As noted in the Bison guide:

  • The associativity of an operator op determines how repeated uses of the operator nest: whether ‘x op y op z’ is parsed by grouping x with y first or by grouping y with z first. %left specifies left-associativity (grouping x with y first) and %right specifies right-associativity (grouping y with z first). %nonassoc specifies no associativity, which means that ‘x op y op z’ is considered a syntax error.%precedence gives only precedence to the symbols, and defines no associativity at all. Use this to define precedence only, and leave any potential conflict due to associativity enabled.
  • The precedence of an operator determines how it nests with other operators. All the tokens declared in a single precedence declaration have equal precedence and nest together according to their associativity. When two tokens declared in different precedence declarations associate, the one declared later has the higher precedence and is grouped first.

Associativity

By default, operators in Antlr are left-associative. So, %left associative operators do not require any additional declarations in Antlr.

%left op

=>

e : e op e

An operator declared as %right associative will need to be tagged in Antlr with <assoc=right>.

%right op

=>

e : <assoc=right> e op e

Antlr does not have a %nonassoc declaration. To disallow a non-associative operator in Antlr, a semantic predicate must be used.

%nonassoc op

=>

e : e op e { Input.LA(1) != op }?

Precedence

In Antlr, to make op1 higher precedence than op2, one will need to define the alternative containing op1 before the alternative for op2. In other words, the order of the alternatives of the operators in Antlr is the same as the order of appearance in the Bison grammar.

%left op1
%left op2

=>

e : e op1 e | e op2 e

What are precedence and associativity bound to?

As noted here: “A precedence and associativity is associated with each grammar rule. It is the precedence and associativity of the final token or literal in the body of the rule. If the %prec construction is used, it overrides this default value. Some grammar rules may have no precedence and associativity associated with them.”

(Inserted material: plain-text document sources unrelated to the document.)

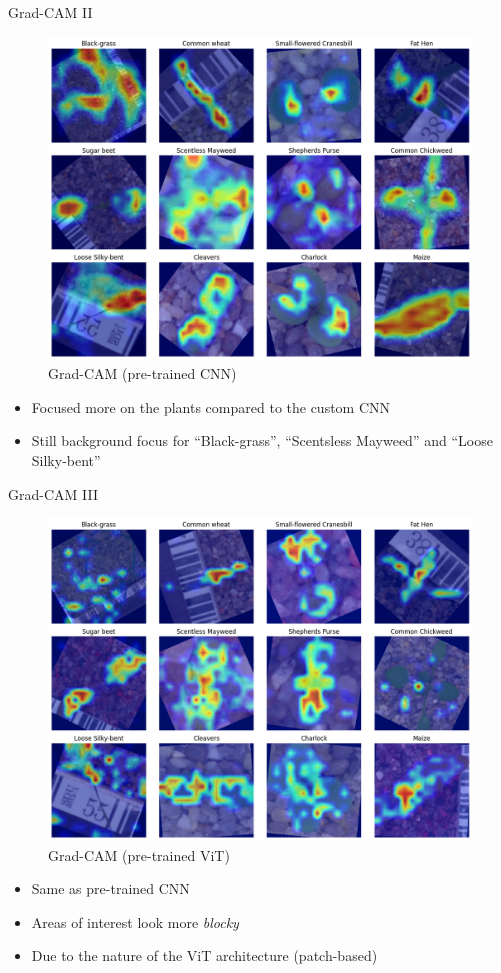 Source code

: \documentclass{beamer}
\begin{document}
\begin{frame}{Grad-CAM II}
    \begin{figure}
        \includegraphics[width=0.4\linewidth]{../resources/resnet/grad_cam.png}
        \caption{Grad-CAM (pre-trained CNN)}\label{fig:grad-cam-pretrained-cnn}
    \end{figure}

    \begin{itemize}
        \item Focused more on the plants compared to the custom CNN
        \item Still background focus for ``Black-grass'', ``Scentsless Mayweed'' and ``Loose Silky-bent''
    \end{itemize}
\end{frame}

\begin{frame}{Grad-CAM III}
    \begin{figure}
        \includegraphics[width=0.4\linewidth]{../resources/vit/grad_cam.png}
        \caption{Grad-CAM (pre-trained ViT)}\label{fig:grad-cam-pretrained-vit}
    \end{figure}

    \begin{itemize}
        \item Same as pre-trained CNN
        \item Areas of interest look more \textit{blocky}
        \item Due to the nature of the ViT architecture (patch-based)
    \end{itemize}
\end{frame}
\end{document}
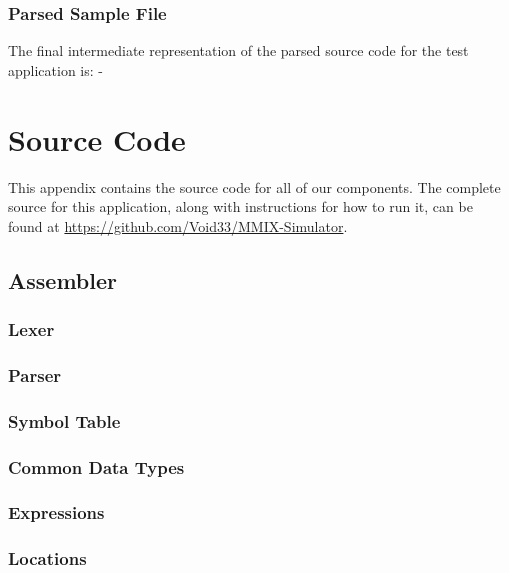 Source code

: \documentclass[a4paper,11pt]{report}
\begin{document}
\begin{appendices}
\subsection{Parsed Sample File}
The final intermediate representation of the parsed source code for the test application is: -


\chapter{Source Code}
This appendix contains the source code for all of our components. The complete source for this application, along with instructions for how to run it, can be found at \url{https://github.com/Void33/MMIX-Simulator}.

\section{Assembler}\label{source:assembler}
\subsection{Lexer}\label{source:lexer}

\subsection{Parser}\label{source:parser}

\subsection{Symbol Table}\label{source:SymbolTable}

\subsection{Common Data Types}\label{source:DataTypes}

\subsection{Expressions}\label{source:Expressions}

\subsection{Locations}\label{source:locations}


\end{appendices}
\end{document}
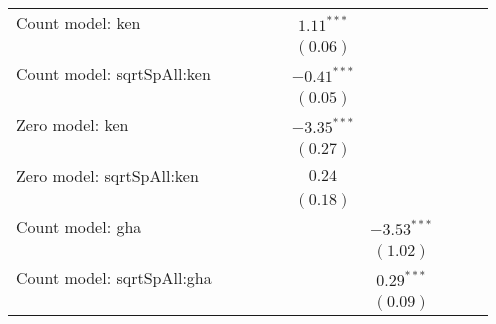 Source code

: \begin{center}
\begin{longtable}{l c c c c c c c c c}
Count model: ken               &                &                &                &                 & $1.11^{***}$   &                 &                 &                 &                \\
                               &                &                &                &                 & $(0.06)$       &                 &                 &                 &                \\
Count model: sqrtSpAll:ken     &                &                &                &                 & $-0.41^{***}$  &                 &                 &                 &                \\
                               &                &                &                &                 & $(0.05)$       &                 &                 &                 &                \\
Zero model: ken                &                &                &                &                 & $-3.35^{***}$  &                 &                 &                 &                \\
                               &                &                &                &                 & $(0.27)$       &                 &                 &                 &                \\
Zero model: sqrtSpAll:ken      &                &                &                &                 & $0.24$         &                 &                 &                 &                \\
                               &                &                &                &                 & $(0.18)$       &                 &                 &                 &                \\
Count model: gha               &                &                &                &                 &                & $-3.53^{***}$   &                 &                 &                \\
                               &                &                &                &                 &                & $(1.02)$        &                 &                 &                \\
Count model: sqrtSpAll:gha     &                &                &                &                 &                & $0.29^{***}$    &                 &                 &                \\
                               &                &                &                &                 &                & $(0.09)$        &                 &                 &                \\

\end{longtable}
\end{center}
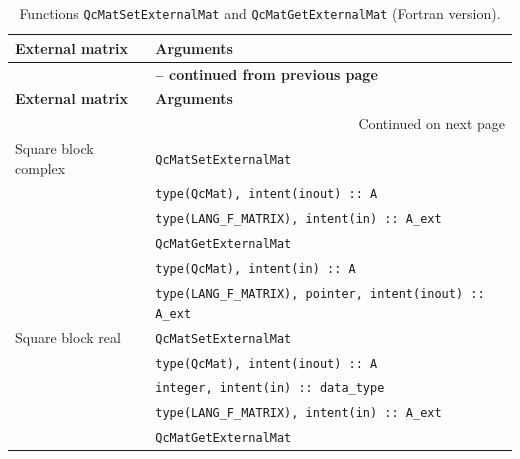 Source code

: \documentclass[a4paper,11pt,twoside,openright]{book}
\begin{document}
\begin{center}
  \small
  \begin{longtable}{p{}|l}
    \caption{Functions \texttt{QcMatSetExternalMat}
      and \texttt{QcMatGetExternalMat} (Fortran version).}
    \label{tab-QcMat-external-F}\\
    \hline\hline
    \textbf{External matrix} & \textbf{Arguments}\\
    \hline
    \endfirsthead
    \multicolumn{2}{c}{{\bfseries \tablename\ \thetable{} -- continued from previous page}}\\
    \hline\hline
    \textbf{External matrix} & \textbf{Arguments}\\
    \hline
    \endhead
    \hline
    \multicolumn{2}{r}{Continued on next page}\\
    \hline
    \endfoot
    \hline\hline
    \endlastfoot
%
    Square block complex & \verb|QcMatSetExternalMat|\\
    & \hspace*{2ex}\verb|type(QcMat), intent(inout) :: A|\\
    & \hspace*{2ex}\verb|type(LANG_F_MATRIX), intent(in) :: A_ext|\\
    \cline{2-2}
    & \verb|QcMatGetExternalMat|\\
    & \hspace*{2ex}\verb|type(QcMat), intent(in) :: A|\\
    & \hspace*{2ex}\verb|type(LANG_F_MATRIX), pointer, intent(inout) :: A_ext|\\
    \hline
    Square block real & \verb|QcMatSetExternalMat|\\
    & \hspace*{2ex}\verb|type(QcMat), intent(inout) :: A|\\
    & \hspace*{2ex}\verb|integer, intent(in) :: data_type|\\
    & \hspace*{2ex}\verb|type(LANG_F_MATRIX), intent(in) :: A_ext|\\
    \cline{2-2}
    & \verb|QcMatGetExternalMat|\\

\end{longtable}
\end{center}
\end{document}
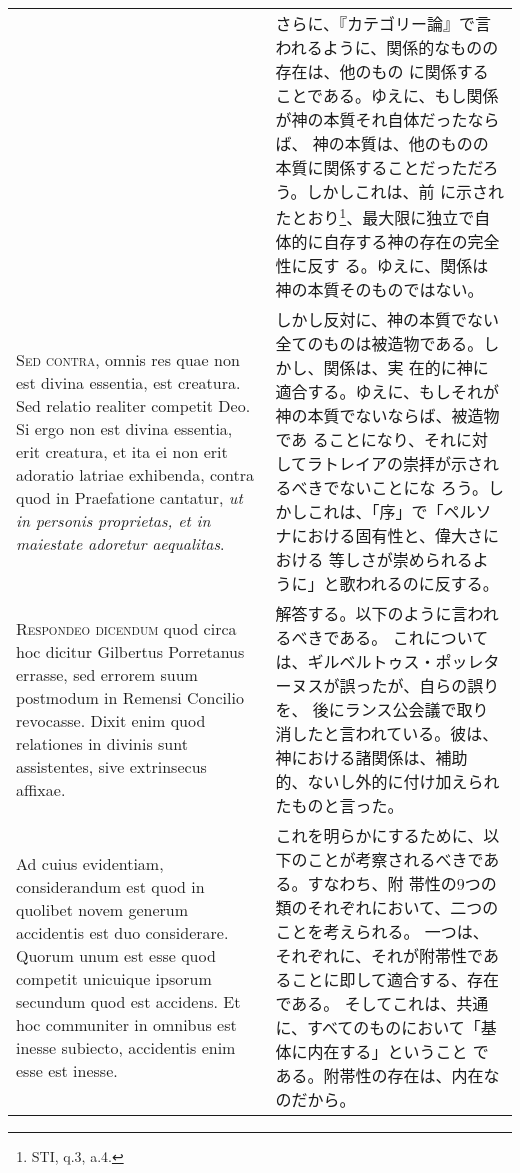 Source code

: \documentclass[10pt]{jsarticle} %
\begin{document}
\begin{longtable}{p{21em}p{21em}}
&


さらに、『カテゴリー論』で言われるように、関係的なものの存在は、他のもの
 に関係することである。ゆえに、もし関係が神の本質それ自体だったならば、
 神の本質は、他のものの本質に関係することだっただろう。しかしこれは、前
 に示されたとおり\footnote{STI, q.3, a.4.}、最大限に独立で自体的に自存する神の存在の完全性に反す
 る。ゆえに、関係は神の本質そのものではない。


\\



{\scshape Sed contra}, omnis res quae non est divina essentia, est creatura. Sed
relatio realiter competit Deo. Si ergo non est divina essentia, erit
creatura, et ita ei non erit adoratio latriae exhibenda, contra quod in
Praefatione cantatur, {\itshape ut in personis proprietas, et in maiestate
adoretur aequalitas}.


&

しかし反対に、神の本質でない全てのものは被造物である。しかし、関係は、実
 在的に神に適合する。ゆえに、もしそれが神の本質でないならば、被造物であ
 ることになり、それに対してラトレイアの崇拝が示されるべきでないことにな
 ろう。しかしこれは、「序」で「ペルソナにおける固有性と、偉大さにおける
 等しさが崇められるように」と歌われるのに反する。


\\



{\scshape Respondeo dicendum} quod circa hoc dicitur Gilbertus Porretanus errasse,
sed errorem suum postmodum in Remensi Concilio revocasse. Dixit enim
quod relationes in divinis sunt assistentes, sive extrinsecus
affixae. 



&

解答する。以下のように言われるべきである。
これについては、ギルベルトゥス・ポッレターヌスが誤ったが、自らの誤りを、
後にランス公会議で取り消したと言われている。彼は、神における諸関係は、補助
 的、ないし外的に付け加えられたものと言った。


\\


Ad cuius evidentiam, considerandum est quod in quolibet novem
generum accidentis est duo considerare. Quorum unum est esse quod
competit unicuique ipsorum secundum quod est accidens. Et hoc communiter
in omnibus est inesse subiecto, accidentis enim esse est inesse. 



&

これを明らかにするために、以下のことが考察されるべきである。すなわち、附
 帯性の9つの類のそれぞれにおいて、二つのことを考えられる。
一つは、それぞれに、それが附帯性であることに即して適合する、存在である。
 そしてこれは、共通に、すべてのものにおいて「基体に内在する」ということ
 である。附帯性の存在は、内在なのだから。



\end{longtable}
\end{document}
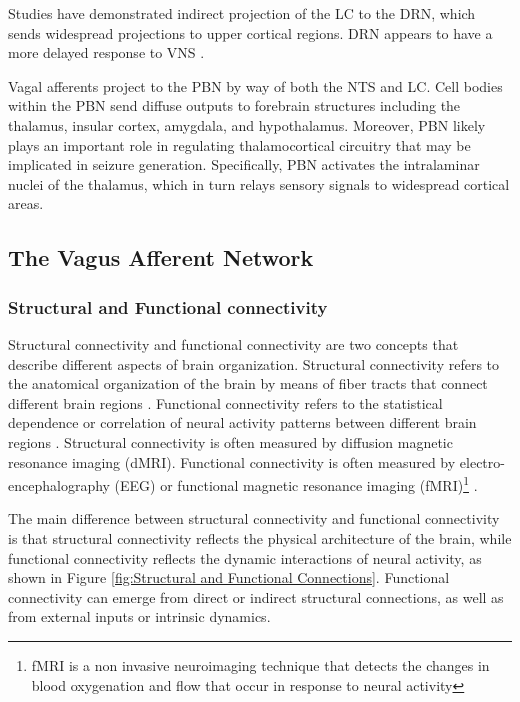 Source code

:   Studies have demonstrated indirect projection of the LC to the DRN, which sends widespread projections to upper cortical regions. DRN appears to have a more delayed response to VNS \cite{HanchemWongIbrahim2018}.

  Vagal afferents project to the PBN by way of both the NTS and LC. Cell bodies within the PBN send diffuse outputs to forebrain structures including the thalamus, insular cortex, amygdala, and hypothalamus. Moreover, PBN likely plays an important role in regulating thalamocortical circuitry that may be implicated in seizure generation. Specifically, PBN activates the intralaminar nuclei of the thalamus, which in turn relays sensory signals to widespread cortical areas. \cite{HanchemWongIbrahim2018}

  \subsection*{The Vagus Afferent Network}
    \subsubsection*{Structural and Functional connectivity}
    Structural connectivity and functional connectivity are two concepts that describe different aspects of brain organization. Structural connectivity refers to the anatomical organization of the brain by means of fiber tracts that connect different brain regions \cite{sporns2022structure}. Functional connectivity refers to the statistical dependence or correlation of neural activity patterns between different brain regions \cite{GRAFTON2019237}. Structural connectivity is often measured by diffusion magnetic resonance imaging (dMRI). Functional connectivity is often measured by electro-encephalography (EEG) or functional magnetic resonance imaging (fMRI)\footnote{fMRI is a non invasive neuroimaging technique that detects the changes in blood oxygenation and flow that occur in response to neural activity} \cite{sporns2022structure}.

    The main difference between structural connectivity and functional connectivity is that structural connectivity reflects the physical architecture of the brain, while functional connectivity reflects the dynamic interactions of neural activity, as shown in Figure \ref{fig:Structural and Functional Connections}. Functional connectivity can emerge from direct or indirect structural connections, as well as from external inputs or intrinsic dynamics.

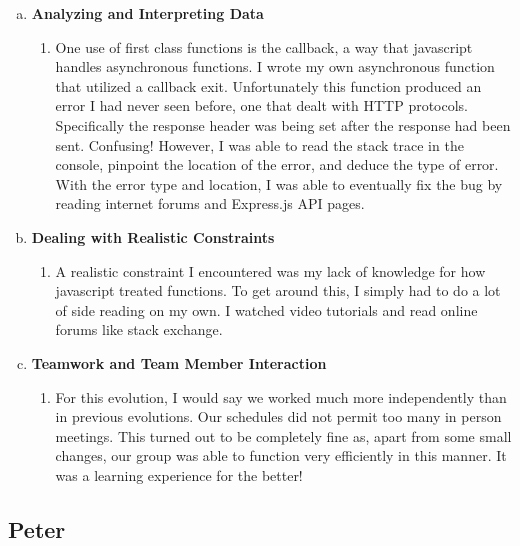 \documentclass[11pt]{article}   %
\begin{document}
\begin{enumerate} [a)]
\begin{enumerate} [$\cdot$]
\end{enumerate}	
\item  {\bf Analyzing and Interpreting Data}
\begin{enumerate} [$\cdot$]
\item One use of first class functions is the callback, a way that javascript handles asynchronous functions. I wrote my own asynchronous function that utilized a callback exit. Unfortunately this function produced an error I had never seen before, one that dealt with HTTP protocols. Specifically the response header was being set after the response had been sent. Confusing! However, I was able to read the stack trace in the console, pinpoint the location of the error, and deduce the type of error. With the error type and location, I was able to eventually fix the bug by reading internet forums and Express.js API pages.
\end{enumerate}
\item {\bf Dealing with Realistic Constraints}
\begin{enumerate} [$\cdot$]
\item A realistic constraint I encountered was my lack of knowledge for how javascript treated functions. To get around this, I simply had to do a lot of side reading on my own. I watched video tutorials and read online forums like stack exchange. 
\end{enumerate}
\item  {\bf Teamwork and Team Member Interaction}
\begin{enumerate} [$\cdot$]
\item For this evolution, I would say we worked much more independently than in previous evolutions. Our schedules did not permit too many in person meetings. This turned out to be completely fine as, apart from some small changes, our group was able to function very efficiently in this manner. It was a learning experience for the better!
\end{enumerate}
\end{enumerate}

\subsection*{Peter}
\end{document}
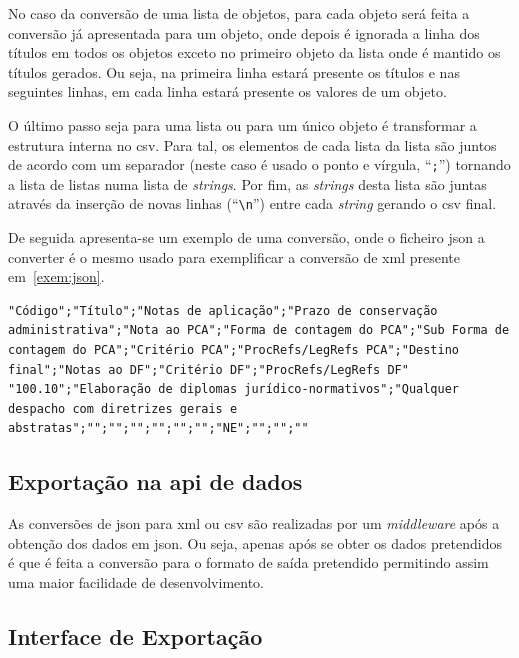 No caso da conversão de uma lista de objetos, para cada objeto será feita a conversão já apresentada para um objeto, onde depois é ignorada a linha dos títulos em todos os objetos exceto no primeiro objeto da lista onde é mantido os títulos gerados. Ou seja, na primeira linha estará presente os títulos e nas seguintes linhas, em cada linha estará presente os valores de um objeto.

O último passo seja para uma lista ou para um único objeto é transformar a estrutura interna no \acrshort{csv}. Para tal, os elementos de cada lista da lista são juntos de acordo com um separador (neste caso é usado o ponto e vírgula, ``\texttt{;}'') tornando a lista de listas numa lista de \textit{strings}. Por fim, as \textit{strings} desta lista são juntas através da inserção de novas linhas (``\texttt{\textbackslash{}n}'') entre cada \textit{string} gerando o \acrshort{csv} final.

De seguida apresenta-se um exemplo de uma conversão, onde o ficheiro \acrshort{json} a converter é o mesmo usado para exemplificar a conversão de \acrshort{xml} presente em~\ref{exem:json}.

\begin{lstlisting}[language=pseudocode, caption=\acrshort{csv} resultante da conversão do \acrshort{json} presente em~\ref{exem:json}]
"Código";"Título";"Notas de aplicação";"Prazo de conservação administrativa";"Nota ao PCA";"Forma de contagem do PCA";"Sub Forma de contagem do PCA";"Critério PCA";"ProcRefs/LegRefs PCA";"Destino final";"Notas ao DF";"Critério DF";"ProcRefs/LegRefs DF"
"100.10";"Elaboração de diplomas jurídico-normativos";"Qualquer despacho com diretrizes gerais e abstratas";"";"";"";"";"";"";"NE";"";"";""
\end{lstlisting}

\subsection{Exportação na \acrshort{api} de dados}

As conversões de \acrshort{json} para \acrshort{xml} ou \acrshort{csv} são realizadas por um \textit{middleware} após a obtenção dos dados em \acrshort{json}. Ou seja, apenas após se obter os dados pretendidos é que é feita a conversão para o formato de saída pretendido permitindo assim uma maior facilidade de desenvolvimento.

\subsection{Interface de Exportação}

Even though precedence and associativity are specified with an operator, the precedence and associativity are associated with a rule as well. Note, this makes sense from an implementation reference: when you see a shift/shift or shift/reduce conflict, you are deciding what to place in the parsing table for the action based on the rule and the lookahead that you see. Crucially, the %prec, %right, %left, %nonassoc clauses can appear within a rule, which overrides any clauses specified elsewhere.